Judaism died when Jesus rose from the dead. The Church replaced Judaism Grace has always been way God saved people throughout Bible (Genesis 15:4; Habakkuk 2:4; Hebrews 7: 22; 8:13; Romans 10:1-10).


----------



## PuritanCovenanter (Jun 2, 2011)

Paul Trask said:


> Judaism died when Jesus rose from the dead. The Church replaced Judaism Grace has always been way God saved people throughout Bible (Genesis 15:4; Habakkuk 2:4; Hebrews 7: 22; 8:13; Romans 10:1-10).



I disagree with this. The Church didn't replace Judiasm. The Church has always existed. The Mosaic Covenant was fulfilled in Christ and the Church grew. But the Church didn't replace Judaism. The Church has always existed. 

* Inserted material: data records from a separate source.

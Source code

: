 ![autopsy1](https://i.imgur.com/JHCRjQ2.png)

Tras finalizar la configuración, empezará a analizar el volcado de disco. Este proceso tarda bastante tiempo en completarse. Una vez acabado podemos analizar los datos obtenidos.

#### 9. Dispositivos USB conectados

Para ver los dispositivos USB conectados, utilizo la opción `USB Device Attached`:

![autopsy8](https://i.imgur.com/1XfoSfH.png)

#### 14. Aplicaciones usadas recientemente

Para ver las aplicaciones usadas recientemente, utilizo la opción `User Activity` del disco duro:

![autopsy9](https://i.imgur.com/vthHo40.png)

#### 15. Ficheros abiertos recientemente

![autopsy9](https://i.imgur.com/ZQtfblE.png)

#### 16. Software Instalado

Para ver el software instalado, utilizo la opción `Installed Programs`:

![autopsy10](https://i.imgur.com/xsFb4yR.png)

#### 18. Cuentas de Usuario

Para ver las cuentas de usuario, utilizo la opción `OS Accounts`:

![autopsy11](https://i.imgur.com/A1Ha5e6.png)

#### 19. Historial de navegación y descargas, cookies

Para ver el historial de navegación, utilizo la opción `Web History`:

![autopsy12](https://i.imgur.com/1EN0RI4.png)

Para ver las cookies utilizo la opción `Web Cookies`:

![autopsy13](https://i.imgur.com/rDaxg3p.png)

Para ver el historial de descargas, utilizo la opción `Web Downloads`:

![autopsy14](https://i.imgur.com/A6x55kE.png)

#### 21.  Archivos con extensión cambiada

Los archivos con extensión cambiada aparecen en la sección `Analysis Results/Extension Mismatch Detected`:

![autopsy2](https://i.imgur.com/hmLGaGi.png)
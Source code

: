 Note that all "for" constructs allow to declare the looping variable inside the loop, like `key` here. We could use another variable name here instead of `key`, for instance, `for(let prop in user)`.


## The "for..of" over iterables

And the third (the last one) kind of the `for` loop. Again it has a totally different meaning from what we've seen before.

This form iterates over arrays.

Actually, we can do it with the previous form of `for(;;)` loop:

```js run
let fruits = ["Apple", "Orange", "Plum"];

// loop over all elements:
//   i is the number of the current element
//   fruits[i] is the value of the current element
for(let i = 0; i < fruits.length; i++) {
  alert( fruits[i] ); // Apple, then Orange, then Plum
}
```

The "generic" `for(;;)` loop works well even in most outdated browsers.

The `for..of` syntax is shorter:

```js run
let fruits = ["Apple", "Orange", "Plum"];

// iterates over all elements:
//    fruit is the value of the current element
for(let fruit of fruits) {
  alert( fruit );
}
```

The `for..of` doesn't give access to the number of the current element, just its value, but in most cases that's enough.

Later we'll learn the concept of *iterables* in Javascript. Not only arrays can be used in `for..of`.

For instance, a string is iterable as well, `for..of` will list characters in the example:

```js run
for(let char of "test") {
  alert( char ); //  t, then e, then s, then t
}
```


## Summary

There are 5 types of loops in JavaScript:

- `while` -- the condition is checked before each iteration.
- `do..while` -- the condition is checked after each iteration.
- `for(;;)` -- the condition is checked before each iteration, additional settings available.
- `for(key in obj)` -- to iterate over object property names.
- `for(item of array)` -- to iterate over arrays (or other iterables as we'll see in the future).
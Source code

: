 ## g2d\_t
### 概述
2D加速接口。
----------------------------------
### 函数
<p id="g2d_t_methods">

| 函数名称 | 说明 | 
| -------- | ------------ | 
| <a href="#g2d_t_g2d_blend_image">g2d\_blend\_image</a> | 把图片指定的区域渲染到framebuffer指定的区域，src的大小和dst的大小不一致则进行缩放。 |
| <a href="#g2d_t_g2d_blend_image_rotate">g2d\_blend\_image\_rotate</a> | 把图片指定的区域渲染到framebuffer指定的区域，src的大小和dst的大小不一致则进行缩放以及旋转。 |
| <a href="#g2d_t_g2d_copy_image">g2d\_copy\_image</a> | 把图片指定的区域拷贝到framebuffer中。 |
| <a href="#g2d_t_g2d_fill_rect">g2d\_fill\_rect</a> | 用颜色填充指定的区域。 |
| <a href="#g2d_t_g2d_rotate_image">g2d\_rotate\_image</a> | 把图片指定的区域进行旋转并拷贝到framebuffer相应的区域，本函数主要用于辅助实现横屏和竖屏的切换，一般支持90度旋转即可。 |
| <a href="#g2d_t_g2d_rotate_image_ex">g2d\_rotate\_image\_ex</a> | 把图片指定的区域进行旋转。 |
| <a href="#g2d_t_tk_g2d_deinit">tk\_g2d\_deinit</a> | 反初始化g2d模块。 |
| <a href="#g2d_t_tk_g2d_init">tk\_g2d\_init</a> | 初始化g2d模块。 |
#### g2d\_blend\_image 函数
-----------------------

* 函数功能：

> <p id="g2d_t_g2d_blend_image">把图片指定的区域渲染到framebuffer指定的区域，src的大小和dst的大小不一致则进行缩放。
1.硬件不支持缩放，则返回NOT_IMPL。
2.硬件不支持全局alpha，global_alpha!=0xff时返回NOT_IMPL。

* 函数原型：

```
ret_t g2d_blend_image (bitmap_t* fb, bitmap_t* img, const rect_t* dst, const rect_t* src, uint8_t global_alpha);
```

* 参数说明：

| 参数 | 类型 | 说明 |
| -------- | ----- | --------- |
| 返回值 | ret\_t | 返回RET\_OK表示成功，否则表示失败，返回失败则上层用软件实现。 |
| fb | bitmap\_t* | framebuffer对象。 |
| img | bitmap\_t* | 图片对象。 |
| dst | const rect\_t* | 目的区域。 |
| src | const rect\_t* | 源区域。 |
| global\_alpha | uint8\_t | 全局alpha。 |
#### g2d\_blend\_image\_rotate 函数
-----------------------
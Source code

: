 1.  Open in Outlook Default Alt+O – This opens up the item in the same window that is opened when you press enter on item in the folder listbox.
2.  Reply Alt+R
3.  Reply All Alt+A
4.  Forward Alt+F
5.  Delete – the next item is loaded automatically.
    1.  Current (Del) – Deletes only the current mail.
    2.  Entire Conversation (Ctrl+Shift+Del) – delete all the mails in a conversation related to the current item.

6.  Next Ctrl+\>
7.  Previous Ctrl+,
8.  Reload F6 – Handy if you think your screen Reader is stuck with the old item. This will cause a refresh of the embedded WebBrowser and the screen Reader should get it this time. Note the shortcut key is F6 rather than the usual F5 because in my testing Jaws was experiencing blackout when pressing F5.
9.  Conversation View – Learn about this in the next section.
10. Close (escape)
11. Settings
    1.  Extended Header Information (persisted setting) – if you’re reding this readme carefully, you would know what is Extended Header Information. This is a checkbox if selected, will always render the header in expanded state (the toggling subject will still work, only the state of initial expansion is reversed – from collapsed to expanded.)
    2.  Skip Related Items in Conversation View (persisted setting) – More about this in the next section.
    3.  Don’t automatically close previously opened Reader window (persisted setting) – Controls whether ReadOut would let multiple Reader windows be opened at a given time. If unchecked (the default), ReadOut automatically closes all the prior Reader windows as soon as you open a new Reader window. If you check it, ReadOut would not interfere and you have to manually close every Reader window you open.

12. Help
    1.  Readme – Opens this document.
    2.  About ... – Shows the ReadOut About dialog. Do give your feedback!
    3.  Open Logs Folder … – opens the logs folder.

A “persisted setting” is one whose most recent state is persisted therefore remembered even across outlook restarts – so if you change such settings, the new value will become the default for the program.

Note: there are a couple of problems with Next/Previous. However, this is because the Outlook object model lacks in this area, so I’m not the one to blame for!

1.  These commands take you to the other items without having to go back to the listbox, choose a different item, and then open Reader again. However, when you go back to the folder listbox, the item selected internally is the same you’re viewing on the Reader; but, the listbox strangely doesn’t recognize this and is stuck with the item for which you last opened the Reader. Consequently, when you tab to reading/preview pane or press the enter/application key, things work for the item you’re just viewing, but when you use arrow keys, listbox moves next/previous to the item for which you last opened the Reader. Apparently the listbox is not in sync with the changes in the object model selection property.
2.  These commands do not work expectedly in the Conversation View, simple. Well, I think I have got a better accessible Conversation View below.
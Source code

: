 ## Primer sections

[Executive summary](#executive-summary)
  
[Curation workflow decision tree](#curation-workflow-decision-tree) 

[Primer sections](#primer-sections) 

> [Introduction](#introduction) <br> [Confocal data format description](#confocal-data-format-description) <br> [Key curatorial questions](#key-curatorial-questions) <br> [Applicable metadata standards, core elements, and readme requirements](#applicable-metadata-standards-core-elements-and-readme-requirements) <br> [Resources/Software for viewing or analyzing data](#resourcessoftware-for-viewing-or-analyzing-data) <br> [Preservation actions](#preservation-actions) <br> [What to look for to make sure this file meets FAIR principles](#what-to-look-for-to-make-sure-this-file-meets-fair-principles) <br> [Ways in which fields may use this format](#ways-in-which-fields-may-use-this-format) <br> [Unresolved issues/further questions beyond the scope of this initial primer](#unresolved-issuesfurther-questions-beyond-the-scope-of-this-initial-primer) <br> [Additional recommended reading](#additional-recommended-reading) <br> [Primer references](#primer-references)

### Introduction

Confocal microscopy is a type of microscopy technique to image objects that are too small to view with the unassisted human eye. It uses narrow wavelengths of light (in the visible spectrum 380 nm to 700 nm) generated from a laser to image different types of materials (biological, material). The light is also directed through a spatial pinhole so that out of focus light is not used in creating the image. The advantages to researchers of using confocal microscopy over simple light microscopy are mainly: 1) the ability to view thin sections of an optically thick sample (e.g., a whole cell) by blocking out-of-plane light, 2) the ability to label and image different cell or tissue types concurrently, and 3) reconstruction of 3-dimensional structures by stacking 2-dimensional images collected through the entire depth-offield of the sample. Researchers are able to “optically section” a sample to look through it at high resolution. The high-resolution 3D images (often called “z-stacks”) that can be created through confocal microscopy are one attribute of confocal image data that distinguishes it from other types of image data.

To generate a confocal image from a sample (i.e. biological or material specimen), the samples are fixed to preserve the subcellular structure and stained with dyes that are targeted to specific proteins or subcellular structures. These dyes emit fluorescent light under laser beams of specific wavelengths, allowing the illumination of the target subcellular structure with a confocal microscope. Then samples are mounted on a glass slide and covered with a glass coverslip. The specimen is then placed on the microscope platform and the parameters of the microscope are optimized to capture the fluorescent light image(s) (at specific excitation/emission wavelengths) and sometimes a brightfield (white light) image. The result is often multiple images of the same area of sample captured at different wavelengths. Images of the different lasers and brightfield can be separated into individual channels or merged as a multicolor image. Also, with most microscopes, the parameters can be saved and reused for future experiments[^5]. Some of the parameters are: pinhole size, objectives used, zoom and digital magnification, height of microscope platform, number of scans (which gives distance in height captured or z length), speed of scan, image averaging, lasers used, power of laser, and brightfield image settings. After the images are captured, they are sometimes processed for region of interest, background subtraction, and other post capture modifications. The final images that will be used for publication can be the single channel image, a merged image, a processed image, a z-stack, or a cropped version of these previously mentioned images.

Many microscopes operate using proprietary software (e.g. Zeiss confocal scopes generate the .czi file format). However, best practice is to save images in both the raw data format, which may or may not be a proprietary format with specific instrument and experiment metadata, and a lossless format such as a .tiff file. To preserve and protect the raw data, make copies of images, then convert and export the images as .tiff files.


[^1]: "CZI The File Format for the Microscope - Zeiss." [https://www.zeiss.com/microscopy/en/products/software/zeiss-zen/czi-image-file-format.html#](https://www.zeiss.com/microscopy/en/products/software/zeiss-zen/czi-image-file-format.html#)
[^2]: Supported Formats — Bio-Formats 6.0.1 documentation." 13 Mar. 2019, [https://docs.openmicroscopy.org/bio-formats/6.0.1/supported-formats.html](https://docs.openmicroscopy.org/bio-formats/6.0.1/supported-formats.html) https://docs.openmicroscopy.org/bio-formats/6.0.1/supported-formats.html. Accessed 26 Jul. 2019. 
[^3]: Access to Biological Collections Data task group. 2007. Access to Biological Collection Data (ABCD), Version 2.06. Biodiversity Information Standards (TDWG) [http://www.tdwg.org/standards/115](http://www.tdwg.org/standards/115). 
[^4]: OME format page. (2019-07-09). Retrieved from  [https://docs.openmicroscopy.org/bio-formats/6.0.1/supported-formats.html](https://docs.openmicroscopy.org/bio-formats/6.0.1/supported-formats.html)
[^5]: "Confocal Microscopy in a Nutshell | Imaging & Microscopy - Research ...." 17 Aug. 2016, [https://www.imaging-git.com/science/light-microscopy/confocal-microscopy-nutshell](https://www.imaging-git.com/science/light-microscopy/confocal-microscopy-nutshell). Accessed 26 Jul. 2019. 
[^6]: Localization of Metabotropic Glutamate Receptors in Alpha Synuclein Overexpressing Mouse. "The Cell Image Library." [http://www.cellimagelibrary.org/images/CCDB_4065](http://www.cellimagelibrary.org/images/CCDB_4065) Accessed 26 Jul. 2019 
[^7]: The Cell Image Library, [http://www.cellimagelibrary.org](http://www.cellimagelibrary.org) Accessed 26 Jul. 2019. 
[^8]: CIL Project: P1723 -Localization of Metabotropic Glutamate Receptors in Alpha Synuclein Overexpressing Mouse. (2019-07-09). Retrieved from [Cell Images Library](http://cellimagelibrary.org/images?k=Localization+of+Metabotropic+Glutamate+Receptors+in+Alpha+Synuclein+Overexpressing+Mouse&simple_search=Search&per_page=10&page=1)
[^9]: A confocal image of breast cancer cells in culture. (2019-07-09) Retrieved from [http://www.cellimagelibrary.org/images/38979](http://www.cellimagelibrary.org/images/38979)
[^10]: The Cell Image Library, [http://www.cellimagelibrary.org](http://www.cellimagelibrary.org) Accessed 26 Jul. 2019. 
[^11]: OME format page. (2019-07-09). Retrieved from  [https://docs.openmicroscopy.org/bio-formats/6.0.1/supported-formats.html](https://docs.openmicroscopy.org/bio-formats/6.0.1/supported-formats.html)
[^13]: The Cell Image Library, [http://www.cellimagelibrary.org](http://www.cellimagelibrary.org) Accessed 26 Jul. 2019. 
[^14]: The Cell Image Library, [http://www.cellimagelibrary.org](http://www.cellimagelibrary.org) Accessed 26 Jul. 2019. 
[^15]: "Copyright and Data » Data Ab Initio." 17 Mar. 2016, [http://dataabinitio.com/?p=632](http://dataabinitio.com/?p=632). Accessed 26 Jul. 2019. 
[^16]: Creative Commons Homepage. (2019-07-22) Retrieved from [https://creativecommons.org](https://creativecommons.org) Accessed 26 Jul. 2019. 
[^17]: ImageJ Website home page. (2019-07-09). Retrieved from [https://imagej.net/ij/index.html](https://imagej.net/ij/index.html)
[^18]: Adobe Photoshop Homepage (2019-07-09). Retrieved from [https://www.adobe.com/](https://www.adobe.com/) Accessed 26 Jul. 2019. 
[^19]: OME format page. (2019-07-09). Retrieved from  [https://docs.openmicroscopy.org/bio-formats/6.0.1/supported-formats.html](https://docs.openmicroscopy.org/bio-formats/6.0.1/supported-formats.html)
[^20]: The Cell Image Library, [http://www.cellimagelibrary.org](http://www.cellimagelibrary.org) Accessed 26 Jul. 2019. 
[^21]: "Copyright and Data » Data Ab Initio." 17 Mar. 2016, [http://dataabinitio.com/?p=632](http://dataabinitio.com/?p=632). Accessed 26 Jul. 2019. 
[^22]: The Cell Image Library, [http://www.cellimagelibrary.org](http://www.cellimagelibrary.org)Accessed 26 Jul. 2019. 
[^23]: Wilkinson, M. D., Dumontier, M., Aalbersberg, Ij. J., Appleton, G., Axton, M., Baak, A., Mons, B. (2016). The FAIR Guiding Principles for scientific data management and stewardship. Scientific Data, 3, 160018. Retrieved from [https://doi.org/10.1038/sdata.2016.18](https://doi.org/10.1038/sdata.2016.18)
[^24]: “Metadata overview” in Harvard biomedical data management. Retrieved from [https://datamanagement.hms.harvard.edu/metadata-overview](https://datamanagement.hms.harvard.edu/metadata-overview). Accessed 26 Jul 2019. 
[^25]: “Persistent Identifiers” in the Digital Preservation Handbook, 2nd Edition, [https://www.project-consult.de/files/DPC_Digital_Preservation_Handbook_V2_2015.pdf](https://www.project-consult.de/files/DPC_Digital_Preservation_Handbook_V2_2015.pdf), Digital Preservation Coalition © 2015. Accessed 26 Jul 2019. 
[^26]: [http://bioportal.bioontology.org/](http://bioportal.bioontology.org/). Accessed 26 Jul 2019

> (Act 7:37) This is that Moses, which said unto the children of Israel, A prophet shall the Lord your God raise up unto you of your brethren, like unto me; him shall ye hear.
> 
> (Act 7:38) This is he, that was in *the church in the wilderness* with the angel which spake to him in the mount Sina, and with our fathers: who received the lively oracles to give unto us:
> 
> (Act 7:39) To whom our fathers would not obey, but thrust him from them, and in their hearts turned back again into Egypt,


----------



## Paul Trask (Jun 2, 2011)

The scriptures are clear Paul would want damned for his countryman. Judaism has not validly any more unless they turn to Jesus and join the Church. 

Genesis 15:4-6 (NIV) 
4 Then the word of the LORD came to him: "This man will not be your heir, but a son coming from your own body will be your heir." 
5 He took him outside and said, "Look up at the heavens and count the stars--if indeed you can count them." Then he said to him, "So shall your offspring be." 
6 Abram believed the LORD, and he credited it to him as righteousness. 

Habakkuk 2:4 (NIV) 
4 "See, he is puffed up; his desires are not upright-- but the righteous will live by his faith-- 

Hebrews 7:22 (NIV) 
22 Because of this oath, Jesus has become the guarantee of a better covenant. 

Hebrews 8:13 (NIV) 
13 By calling this covenant "new," he has made the first one obsolete; and what is obsolete and aging will soon disappear. 

Romans 10:1-10 (NIV) 
1 Brothers, my heart's desire and prayer to God for the Israelites is that they may be saved. 
2 For I can testify about them that they are zealous for God, but their zeal is not based on knowledge. 
3 Since they did not know the righteousness that comes from God and sought to establish their own, they did not submit to God's righteousness. 
4 Christ is the end of the law so that there may be righteousness for everyone who believes. 
5 Moses describes in this way the righteousness that is by the law: "The man who does these things will live by them." 
6 But the righteousness that is by faith says: "Do not say in your heart, 'Who will ascend into heaven?'" (that is, to bring Christ down) 
7 "or 'Who will descend into the deep?'" (that is, to bring Christ up from the dead). 
8 But what does it say? "The word is near you; it is in your mouth and in your heart," that is, the word of faith we are proclaiming: 
9 That if you confess with your mouth, "Jesus is Lord," and believe in your heart that God raised him from the dead, you will be saved. 
10 For it is with your heart that you believe and are justified, and it is with your mouth that you confess and are saved.


----------



## PuritanCovenanter (Jun 2, 2011)

Elder Trask,

I am trying to understand your point. You stated that the Church replaced Judaism. Those are your words and not mine. That is a theological expression used by a theological school of thought known as dispensationalsim which doesn't hold to Covenant Theology. I disagreed with that statement. How many Covenants of Grace do you hold to? It seems to me that you are more of a Dispensationalist in your language than a Covenant Theologian. You stated that salvation was by grace only in both the New and Old Covenant. I agree with that. But you also said that the Church replaced Judaism. I believe the Old Covenant Church and the New Covenant Church are one in the same and that the Old was looking toward Christ's person and work and that the New is looking back on that same person and work. Thus it is the same Church. 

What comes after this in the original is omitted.